La claustrophobie domestique de la quarantaine est contrebalancée par des moments de relative liberté : conduire une voiture la nuit, peindre un autoportrait tout en textotant avec des amis… des fantasmes d’évasion et de libération à l’ère du confinement et de l’isolement. L’un des plus étranges des nombreux dessins étranges présentés ici est Tree of Life : la femme-brocoli couchée dans une grotte ou une tombe sous un arbre, ses racines apparemment nourries par son corps vert. A-t-elle abandonné ? Ou est-elle simplement venue trouver un peu de paix et de calme, acceptant les cycles de la nature, c’est-à-dire que les choses se passent mal et que le monde continue malgré tout de tourner ?

Une émancipation et un érotisme sous-jacents parcourent également ces œuvres, même s’ils sont transmis avec une pointe d’humour pince-sans-rire. Break on Through par exemple imagine la femme-brocoli en boss brandissant une masse, détruisant un mur de briques laissant apparaître un mystérieux œil. Chaussée de cuissardes en cuir noir et d’un rouge à lèvres couleur feu, elle est puissante et féroce, n’ayant besoin de l’attention ou de l’approbation de personne. Son sex appeal est à la fois sérieux et ironique — comme un rappel d’une série antérieure de photos dans laquelle l’artiste posait nue, façon pin-up, à côté de ses propres sculptures.

Comme les artistes Ellen Berkenblit ou Carroll Dunham, Koh emprunte la logique esthétique des bandes dessinées pour creuser un peu plus profond dans les vérités et les émotions universelles. Ces dessins et peintures sont, contre toute attente, touchants, à l’instar de Veggie Tales, par exemple, sous le prisme de la psychologie contemporaine et du soin à soi-même. « Mange tes brocolis » répètent les parents faisant pression sur leur enfant grincheux pour qu’il adopte de meilleures habitudes. Koh prend ce symbole archétypal de santé et le complique — elle le fait fumer à la chaîne, elle l’épuise. Ce brocoli n’est pas un modèle à suivre.

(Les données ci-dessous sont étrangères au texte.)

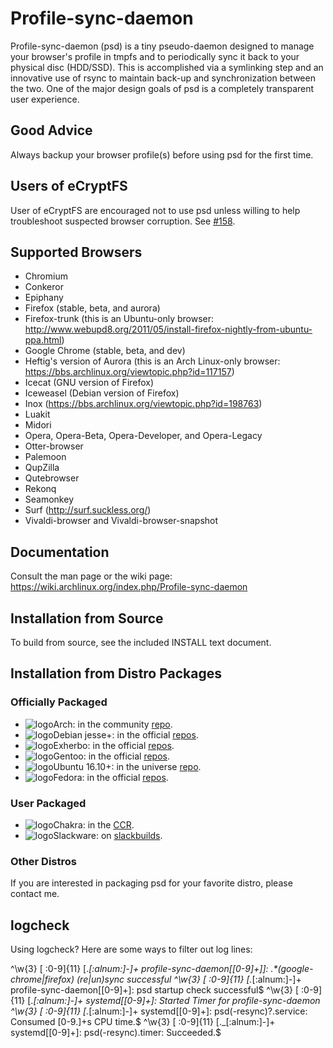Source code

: # Profile-sync-daemon
Profile-sync-daemon (psd) is a tiny pseudo-daemon designed to manage your browser's profile in tmpfs and to periodically sync it back to your physical disc (HDD/SSD). This is accomplished via a symlinking step and an innovative use of rsync to maintain back-up and synchronization between the two. One of the major design goals of psd is a completely transparent user experience.

## Good Advice
Always backup your browser profile(s) before using psd for the first time.

## Users of eCryptFS
User of eCryptFS are encouraged not to use psd unless willing to help troubleshoot suspected browser corruption. See [#158](https://github.com/graysky2/profile-sync-daemon/issues/158).

## Supported Browsers
* Chromium
* Conkeror
* Epiphany
* Firefox (stable, beta, and aurora)
* Firefox-trunk (this is an Ubuntu-only browser: http://www.webupd8.org/2011/05/install-firefox-nightly-from-ubuntu-ppa.html)
* Google Chrome (stable, beta, and dev)
* Heftig's version of Aurora (this is an Arch Linux-only browser: https://bbs.archlinux.org/viewtopic.php?id=117157)
* Icecat (GNU version of Firefox)
* Iceweasel (Debian version of Firefox)
* Inox (https://bbs.archlinux.org/viewtopic.php?id=198763)
* Luakit
* Midori
* Opera, Opera-Beta, Opera-Developer, and Opera-Legacy
* Otter-browser
* Palemoon
* QupZilla
* Qutebrowser
* Rekonq
* Seamonkey
* Surf (http://surf.suckless.org/)
* Vivaldi-browser and Vivaldi-browser-snapshot

## Documentation
Consult the man page or the wiki page: https://wiki.archlinux.org/index.php/Profile-sync-daemon

## Installation from Source
To build from source, see the included INSTALL text document.

## Installation from Distro Packages
### Officially Packaged
* ![logo](http://www.monitorix.org/imgs/archlinux.png "arch logo")Arch: in the community [repo](https://www.archlinux.org/packages/community/any/profile-sync-daemon/).
* ![logo](http://freedos-32.sourceforge.net/lean/debian_logo.png "debian logo")Debian jesse+: in the official [repos](https://packages.debian.org/unstable/profile-sync-daemon).
* ![logo](https://upload.wikimedia.org/wikipedia/commons/thumb/a/a0/Logo_Exherbo.svg/32px-Logo_Exherbo.svg.png "exherbo logo")Exherbo: in the official [repos](http://git.exherbo.org/summer/packages/net-www/profile-sync-daemon).
* ![logo](http://www.monitorix.org/imgs/gentoo.png "gentoo logo")Gentoo: in the official [repos](http://packages.gentoo.org/package/www-misc/profile-sync-daemon).
* ![logo](http://www.monitorix.org/imgs/ubuntu.png "ubuntu logo")Ubuntu 16.10+: in the universe [repo](https://packages.ubuntu.com/search?keywords=profile-sync-daemon).
* ![logo](https://www.monitorix.org/imgs/fedora.png "fedora logo")Fedora: in the official [repos](https://src.fedoraproject.org/rpms/profile-sync-daemon).

### User Packaged
* ![logo](https://i.postimg.cc/4x1Wtnkr/Chakra-shiny.png "chakra logo")Chakra: in the [CCR](https://ccr.chakralinux.org/packages.php?O=0&K=profile-sync-daemon).
* ![logo](http://wiki.codeblocks.org/images/8/8b/Slackware-logo_32.png "slack logo")Slackware: on [slackbuilds](http://slackbuilds.org/apps/profile-sync-daemon/).

### Other Distros
If you are interested in packaging psd for your favorite distro, please contact me.

## logcheck
Using logcheck? Here are some ways to filter out log lines:
>>>
^\w{3} [ :0-9]{11} [._[:alnum:]-]+ profile-sync-daemon\[[0-9]+]\]: .*(google-chrome|firefox) (re|un)sync successful
^\w{3} [ :0-9]{11} [._[:alnum:]-]+ profile-sync-daemon\[[0-9]+\]: psd startup check successful$
^\w{3} [ :0-9]{11} [._[:alnum:]-]+ systemd\[[0-9]+\]: Started Timer for profile-sync-daemon
^\w{3} [ :0-9]{11} [._[:alnum:]-]+ systemd\[[0-9]+\]: psd(-resync)?\.service: Consumed [0-9\.]+s CPU time\.$
^\w{3} [ :0-9]{11} [._[:alnum:]-]+ systemd\[[0-9]+\]: psd(-resync)\.timer: Succeeded\.$
>>>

Il y a comment nous devrions vivre et comment nous vivons effectivement, et le gouffre entre les deux. L’un des aspects déconcertants et irritants du confinement concerne les opportunités qu’il était censé nous apporter pour nous améliorer sur un plan personnel. Certes, nous sommes coincés à la maison, sans emploi ou essayant désespérément de faire classe aux enfants à la maison — mais n’est-ce pas aussi le moment idéal pour commencer à faire du vélo d’appartement, se mettre à la pâtisserie ou apprendre le japonais ? Les scènes de la femme-brocoli dépeintes par Koh, seule et se débattant avec le quotidien, sont bien plus réalistes. Comme nous tous, elle s’est juste débrouillée — avec l’ennui, l’anxiété et le doute — et espère arriver de l’autre côté pas trop flétrie.

Scott Indrisek

Scott Indrisek est auteur et vit à Brooklyn. Il a été par le passé rédacteur en chef du magazine Modern Painters et rédacteur adjoint de Artsy. Ses écrits sont apparus ou paraissent dans GQ US, The Believer, Artforum, Garage, Bookforum et dans diverses autres publications. Il est également co-fondateur de Teen Party, un espace d’exposition dans un appartement de Bed-Stuy, Brooklyn, qui a été actif de 2016 à 2019.